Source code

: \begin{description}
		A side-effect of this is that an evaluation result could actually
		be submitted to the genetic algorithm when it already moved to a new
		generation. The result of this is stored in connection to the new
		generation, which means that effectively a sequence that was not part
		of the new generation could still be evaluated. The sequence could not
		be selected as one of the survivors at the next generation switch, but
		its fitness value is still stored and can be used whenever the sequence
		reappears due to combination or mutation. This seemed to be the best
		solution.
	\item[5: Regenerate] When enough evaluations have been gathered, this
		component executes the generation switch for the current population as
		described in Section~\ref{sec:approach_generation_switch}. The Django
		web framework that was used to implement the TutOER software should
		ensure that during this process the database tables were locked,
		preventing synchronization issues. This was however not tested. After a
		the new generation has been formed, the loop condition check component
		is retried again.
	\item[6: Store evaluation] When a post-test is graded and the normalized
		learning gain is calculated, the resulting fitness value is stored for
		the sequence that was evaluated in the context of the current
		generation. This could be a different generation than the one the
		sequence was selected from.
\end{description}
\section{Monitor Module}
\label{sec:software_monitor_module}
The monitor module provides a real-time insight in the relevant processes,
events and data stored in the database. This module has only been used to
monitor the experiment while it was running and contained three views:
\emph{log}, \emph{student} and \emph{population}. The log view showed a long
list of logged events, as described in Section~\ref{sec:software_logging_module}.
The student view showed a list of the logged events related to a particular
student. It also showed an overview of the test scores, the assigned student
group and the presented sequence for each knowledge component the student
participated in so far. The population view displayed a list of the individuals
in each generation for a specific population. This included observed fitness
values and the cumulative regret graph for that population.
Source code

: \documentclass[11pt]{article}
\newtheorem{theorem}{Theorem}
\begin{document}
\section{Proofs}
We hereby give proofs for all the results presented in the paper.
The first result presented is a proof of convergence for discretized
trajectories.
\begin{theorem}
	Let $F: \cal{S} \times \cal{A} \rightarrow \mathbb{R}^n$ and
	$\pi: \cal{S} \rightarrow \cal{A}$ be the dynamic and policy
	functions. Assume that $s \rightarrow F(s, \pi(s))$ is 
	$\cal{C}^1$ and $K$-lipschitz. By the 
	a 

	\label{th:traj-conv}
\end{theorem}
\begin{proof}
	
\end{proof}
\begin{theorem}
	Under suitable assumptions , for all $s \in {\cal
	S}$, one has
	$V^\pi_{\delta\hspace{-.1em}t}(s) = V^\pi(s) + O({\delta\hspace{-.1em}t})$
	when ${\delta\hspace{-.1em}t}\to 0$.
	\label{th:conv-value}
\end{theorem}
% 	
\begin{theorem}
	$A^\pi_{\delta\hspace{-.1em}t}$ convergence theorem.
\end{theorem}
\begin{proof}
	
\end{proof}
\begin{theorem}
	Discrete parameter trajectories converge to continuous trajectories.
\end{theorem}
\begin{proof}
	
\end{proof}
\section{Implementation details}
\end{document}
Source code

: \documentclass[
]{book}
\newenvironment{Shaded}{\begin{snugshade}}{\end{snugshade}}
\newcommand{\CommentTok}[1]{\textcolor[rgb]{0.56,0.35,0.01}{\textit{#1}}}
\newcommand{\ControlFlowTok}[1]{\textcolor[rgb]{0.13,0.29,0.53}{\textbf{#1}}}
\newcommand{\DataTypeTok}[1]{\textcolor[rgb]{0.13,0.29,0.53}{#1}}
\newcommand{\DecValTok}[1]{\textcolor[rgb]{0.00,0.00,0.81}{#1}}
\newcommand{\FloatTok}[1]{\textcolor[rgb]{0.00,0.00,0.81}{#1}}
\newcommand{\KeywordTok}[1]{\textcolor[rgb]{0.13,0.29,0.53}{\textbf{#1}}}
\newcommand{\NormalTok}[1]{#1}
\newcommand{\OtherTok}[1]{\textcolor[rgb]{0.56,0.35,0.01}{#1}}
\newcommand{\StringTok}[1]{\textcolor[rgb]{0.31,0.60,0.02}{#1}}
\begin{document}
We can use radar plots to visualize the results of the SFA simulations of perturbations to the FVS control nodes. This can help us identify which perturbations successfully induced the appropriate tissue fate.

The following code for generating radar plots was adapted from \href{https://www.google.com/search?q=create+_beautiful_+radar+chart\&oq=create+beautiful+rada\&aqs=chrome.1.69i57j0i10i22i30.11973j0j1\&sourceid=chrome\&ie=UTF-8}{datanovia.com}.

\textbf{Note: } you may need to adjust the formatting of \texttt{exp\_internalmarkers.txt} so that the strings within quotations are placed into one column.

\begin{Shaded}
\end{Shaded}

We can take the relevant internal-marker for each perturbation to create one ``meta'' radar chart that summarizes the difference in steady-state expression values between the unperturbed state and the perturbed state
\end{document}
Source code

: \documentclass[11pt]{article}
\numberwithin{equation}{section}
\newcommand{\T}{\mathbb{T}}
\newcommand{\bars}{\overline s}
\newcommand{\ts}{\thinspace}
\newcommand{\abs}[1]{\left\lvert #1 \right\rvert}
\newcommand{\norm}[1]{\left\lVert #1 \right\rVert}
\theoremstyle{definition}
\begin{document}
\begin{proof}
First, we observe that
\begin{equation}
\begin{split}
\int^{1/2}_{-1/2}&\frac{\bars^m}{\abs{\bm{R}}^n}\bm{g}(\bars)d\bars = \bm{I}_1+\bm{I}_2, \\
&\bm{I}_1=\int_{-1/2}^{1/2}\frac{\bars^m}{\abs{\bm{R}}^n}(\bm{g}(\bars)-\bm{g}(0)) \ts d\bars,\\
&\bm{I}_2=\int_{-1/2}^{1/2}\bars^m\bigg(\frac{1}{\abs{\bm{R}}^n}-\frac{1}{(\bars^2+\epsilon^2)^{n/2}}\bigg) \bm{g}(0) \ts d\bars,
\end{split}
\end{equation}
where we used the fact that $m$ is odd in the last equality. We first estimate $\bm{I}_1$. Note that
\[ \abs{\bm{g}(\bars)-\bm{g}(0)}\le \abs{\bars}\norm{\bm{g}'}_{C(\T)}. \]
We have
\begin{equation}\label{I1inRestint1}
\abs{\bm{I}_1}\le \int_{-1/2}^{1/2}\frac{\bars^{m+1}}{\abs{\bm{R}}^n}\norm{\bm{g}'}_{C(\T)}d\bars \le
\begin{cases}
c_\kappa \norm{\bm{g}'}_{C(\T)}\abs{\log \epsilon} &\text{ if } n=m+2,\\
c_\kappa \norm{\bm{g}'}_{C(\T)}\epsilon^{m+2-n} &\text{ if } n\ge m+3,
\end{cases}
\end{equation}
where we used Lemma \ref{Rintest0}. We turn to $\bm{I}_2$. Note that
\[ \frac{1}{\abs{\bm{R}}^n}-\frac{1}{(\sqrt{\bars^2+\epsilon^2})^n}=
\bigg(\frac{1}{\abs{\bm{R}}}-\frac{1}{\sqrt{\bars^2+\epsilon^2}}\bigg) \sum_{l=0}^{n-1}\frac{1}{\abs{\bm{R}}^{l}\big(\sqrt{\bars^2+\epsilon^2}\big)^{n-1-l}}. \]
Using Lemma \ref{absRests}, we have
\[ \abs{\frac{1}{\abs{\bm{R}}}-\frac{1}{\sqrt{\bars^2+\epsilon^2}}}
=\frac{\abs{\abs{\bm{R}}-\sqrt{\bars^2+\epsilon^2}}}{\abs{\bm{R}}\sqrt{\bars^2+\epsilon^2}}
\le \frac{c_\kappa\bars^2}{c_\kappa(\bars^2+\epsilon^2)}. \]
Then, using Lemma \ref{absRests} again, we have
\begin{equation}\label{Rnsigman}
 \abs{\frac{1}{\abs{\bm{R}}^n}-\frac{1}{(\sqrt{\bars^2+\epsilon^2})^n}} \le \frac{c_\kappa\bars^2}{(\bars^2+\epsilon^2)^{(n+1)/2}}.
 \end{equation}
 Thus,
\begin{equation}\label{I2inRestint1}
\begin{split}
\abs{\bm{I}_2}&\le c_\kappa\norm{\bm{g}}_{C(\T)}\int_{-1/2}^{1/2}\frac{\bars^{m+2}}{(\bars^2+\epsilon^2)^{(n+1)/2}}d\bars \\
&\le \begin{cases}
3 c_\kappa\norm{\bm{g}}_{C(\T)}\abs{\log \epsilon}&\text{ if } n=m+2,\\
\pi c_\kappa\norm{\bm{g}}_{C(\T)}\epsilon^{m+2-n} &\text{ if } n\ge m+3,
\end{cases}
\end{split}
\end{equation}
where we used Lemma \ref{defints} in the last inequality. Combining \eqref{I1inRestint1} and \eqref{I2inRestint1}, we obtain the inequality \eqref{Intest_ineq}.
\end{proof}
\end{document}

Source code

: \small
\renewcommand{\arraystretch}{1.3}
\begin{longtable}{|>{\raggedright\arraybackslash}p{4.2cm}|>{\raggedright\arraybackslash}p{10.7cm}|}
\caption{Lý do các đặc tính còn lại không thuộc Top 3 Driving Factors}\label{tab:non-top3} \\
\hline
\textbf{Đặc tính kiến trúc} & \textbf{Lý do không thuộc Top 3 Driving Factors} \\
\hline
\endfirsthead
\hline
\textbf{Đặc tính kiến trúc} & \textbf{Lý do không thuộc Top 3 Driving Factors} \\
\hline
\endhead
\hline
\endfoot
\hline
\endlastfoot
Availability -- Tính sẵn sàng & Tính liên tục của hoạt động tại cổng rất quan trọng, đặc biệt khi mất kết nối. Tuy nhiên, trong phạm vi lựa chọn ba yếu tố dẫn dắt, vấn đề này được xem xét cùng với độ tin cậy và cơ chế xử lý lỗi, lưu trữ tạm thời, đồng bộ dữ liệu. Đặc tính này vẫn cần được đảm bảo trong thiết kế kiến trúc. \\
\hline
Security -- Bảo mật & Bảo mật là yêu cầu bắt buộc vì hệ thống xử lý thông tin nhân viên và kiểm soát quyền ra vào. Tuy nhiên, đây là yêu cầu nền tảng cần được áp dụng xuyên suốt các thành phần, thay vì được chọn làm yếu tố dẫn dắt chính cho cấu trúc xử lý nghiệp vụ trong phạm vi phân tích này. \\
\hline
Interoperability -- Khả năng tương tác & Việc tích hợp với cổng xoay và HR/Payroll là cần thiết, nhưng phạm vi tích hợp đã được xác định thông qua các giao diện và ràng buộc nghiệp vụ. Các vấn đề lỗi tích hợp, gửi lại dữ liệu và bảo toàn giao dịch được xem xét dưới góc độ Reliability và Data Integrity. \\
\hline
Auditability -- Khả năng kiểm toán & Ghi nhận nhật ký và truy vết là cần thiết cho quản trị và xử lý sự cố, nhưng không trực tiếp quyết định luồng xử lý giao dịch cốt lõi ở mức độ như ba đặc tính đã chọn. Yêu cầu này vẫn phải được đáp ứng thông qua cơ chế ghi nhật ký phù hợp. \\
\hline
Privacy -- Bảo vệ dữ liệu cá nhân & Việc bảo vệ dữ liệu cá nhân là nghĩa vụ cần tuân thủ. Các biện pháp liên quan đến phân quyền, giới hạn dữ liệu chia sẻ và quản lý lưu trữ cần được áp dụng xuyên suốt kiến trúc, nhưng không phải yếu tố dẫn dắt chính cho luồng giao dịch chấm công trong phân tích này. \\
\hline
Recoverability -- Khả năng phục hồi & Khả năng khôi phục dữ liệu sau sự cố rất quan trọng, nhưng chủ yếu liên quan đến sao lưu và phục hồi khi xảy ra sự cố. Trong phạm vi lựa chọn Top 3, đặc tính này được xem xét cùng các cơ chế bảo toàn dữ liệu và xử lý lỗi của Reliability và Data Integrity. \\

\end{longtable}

-------

WORK TO COMPLETE -
Take exactly the lines from the one containing "sequence was selected from." through the one containing "showed a long" in the data above, and output them with nothing added.

RESPONSE TO THIS EXERCISE -
		sequence was selected from.
\end{description}
\section{Monitor Module}
\label{sec:software_monitor_module}
The monitor module provides a real-time insight in the relevant processes,
events and data stored in the database. This module has only been used to
monitor the experiment while it was running and contained three views:
\emph{log}, \emph{student} and \emph{population}. The log view showed a long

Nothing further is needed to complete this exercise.